Honoré de Balzac, Illusioni perdute, 1843

In molte famiglie s’incontra un essere fatale che, per la famiglia, è una specie di malattia. Io per voi sono quest’essere. L’osservazione non è mia, ma di un uomo che ha visto molto del mondo. Una sera, si cenava fra amici, al “Rocher de Cancale”. Fra le mille facezie che allora ci scambiavamo, quel diplomatico ci disse che una certa ragazza che con stupore vedevamo rimanere nubile «era ammalata di suo padre». E qui, allora, ci sviluppò la sua teoria delle malattie di famiglia.

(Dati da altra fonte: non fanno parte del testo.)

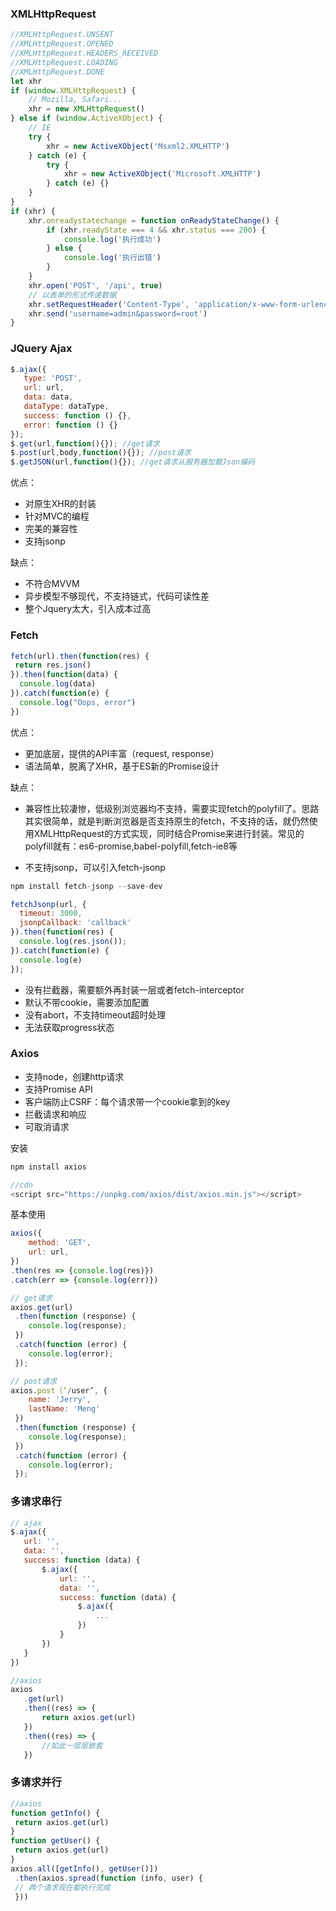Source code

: ### XMLHttpRequest

```javascript
//XMLHttpRequest.UNSENT
//XMLHttpRequest.OPENED
//XMLHttpRequest.HEADERS_RECEIVED
//XMLHttpRequest.LOADING
//XMLHttpRequest.DONE
let xhr
if (window.XMLHttpRequest) {
	// Mozilla, Safari...
	xhr = new XMLHttpRequest()
} else if (window.ActiveXObject) {
	// IE
	try {
		xhr = new ActiveXObject('Msxml2.XMLHTTP')
	} catch (e) {
		try {
			xhr = new ActiveXObject('Microsoft.XMLHTTP')
		} catch (e) {}
	}
}
if (xhr) {
	xhr.onreadystatechange = function onReadyStateChange() {
		if (xhr.readyState === 4 && xhr.status === 200) {
			console.log('执行成功')
		} else {
			console.log('执行出错')
		}
	}
	xhr.open('POST', '/api', true)
	// 以表单的形式传递数据
	xhr.setRequestHeader('Content-Type', 'application/x-www-form-urlencoded')
	xhr.send('username=admin&password=root')
}
```

### JQuery Ajax
```javascript
$.ajax({
   type: 'POST',
   url: url,
   data: data,
   dataType: dataType,
   success: function () {},
   error: function () {}
});
$.get(url,function(){}); //get请求
$.post(url,body,function(){}); //post请求
$.getJSON(url,function(){}); //get请求从服务器加载Json编码
```

优点：
- 对原生XHR的封装
- 针对MVC的编程
- 完美的兼容性
- 支持jsonp


缺点：
- 不符合MVVM
- 异步模型不够现代，不支持链式，代码可读性差
- 整个Jquery太大，引入成本过高

### Fetch

```javascript
fetch(url).then(function(res) {
 return res.json()
}).then(function(data) {
  console.log(data)
}).catch(function(e) {
  console.log("Oops, error")
})
```

优点：
- 更加底层，提供的API丰富（request, response）
- 语法简单，脱离了XHR，基于ES新的Promise设计

缺点：
- 兼容性比较凄惨，低级别浏览器均不支持，需要实现fetch的polyfill了。思路其实很简单，就是判断浏览器是否支持原生的fetch，不支持的话，就仍然使用XMLHttpRequest的方式实现，同时结合Promise来进行封装。常见的polyfill就有：es6-promise,babel-polyfill,fetch-ie8等

- 不支持jsonp，可以引入fetch-jsonp
```javascript
npm install fetch-jsonp --save-dev

fetchJsonp(url, {
  timeout: 3000,
  jsonpCallback: 'callback'
}).then(function(res) {
  console.log(res.json());
}).catch(function(e) {
  console.log(e)
});
```

- 没有拦截器，需要额外再封装一层或者fetch-interceptor
- 默认不带cookie，需要添加配置
- 没有abort，不支持timeout超时处理
- 无法获取progress状态

### Axios
- 支持node，创建http请求
- 支持Promise API
- 客户端防止CSRF：每个请求带一个cookie拿到的key
- 拦截请求和响应
- 可取消请求

安装
```javascript
npm install axios

//cdn
<script src="https://unpkg.com/axios/dist/axios.min.js"></script>
```

基本使用
```javascript
axios({
    method: 'GET',
    url: url,
})
.then(res => {console.log(res)})
.catch(err => {console.log(err)})

// get请求
axios.get(url)
 .then(function (response) {
    console.log(response);
 })
 .catch(function (error) {
    console.log(error);
 });

// post请求
axios.post（‘/user’, {
    name: 'Jerry',
    lastName: 'Meng'
 })
 .then(function (response) {
    console.log(response);
 })
 .catch(function (error) {
    console.log(error);
 });
```

 ### 多请求串行
 ```javascript
 // ajax
 $.ajax({
	url: '',
	data: '',
	success: function (data) {
		$.ajax({
			url: '',
			data: '',
			success: function (data) {
				$.ajax({
					...
				})
			}
		})
	}
})

//axios
axios
	.get(url)
	.then((res) => {
		return axios.get(url)
	})
	.then((res) => {
		//如此一层层嵌套
	})
 ```

### 多请求并行
```javascript
//axios
function getInfo() {
 return axios.get(url)
}
function getUser() {
 return axios.get(url)
}
axios.all([getInfo(), getUser()])
 .then(axios.spread(function (info, user) {
 // 两个请求现在都执行完成
 }))
```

Ci spiegò come, senza una certa madre, una certa casa avrebbe prosperato, come tale figlio avesse mandato in rovina il proprio padre e come tale padre avesse distrutto l’avvenire e la reputazione dei figli. Anche se sostenuta ridendo, questa tesi sociale fu in dieci minuti appoggiata da tanti esempi che ne rimasi colpito. Tale verità pagava tutti i paradossi insensati, ma argutamente dimostrati, con i quali i giornalisti si divertono tra loro, quando non è presente alcuno da prendere in giro. Ebbene, io sono l’essere fatale della nostra famiglia. Col cuore pieno di tenerezza, agisco come un nemico.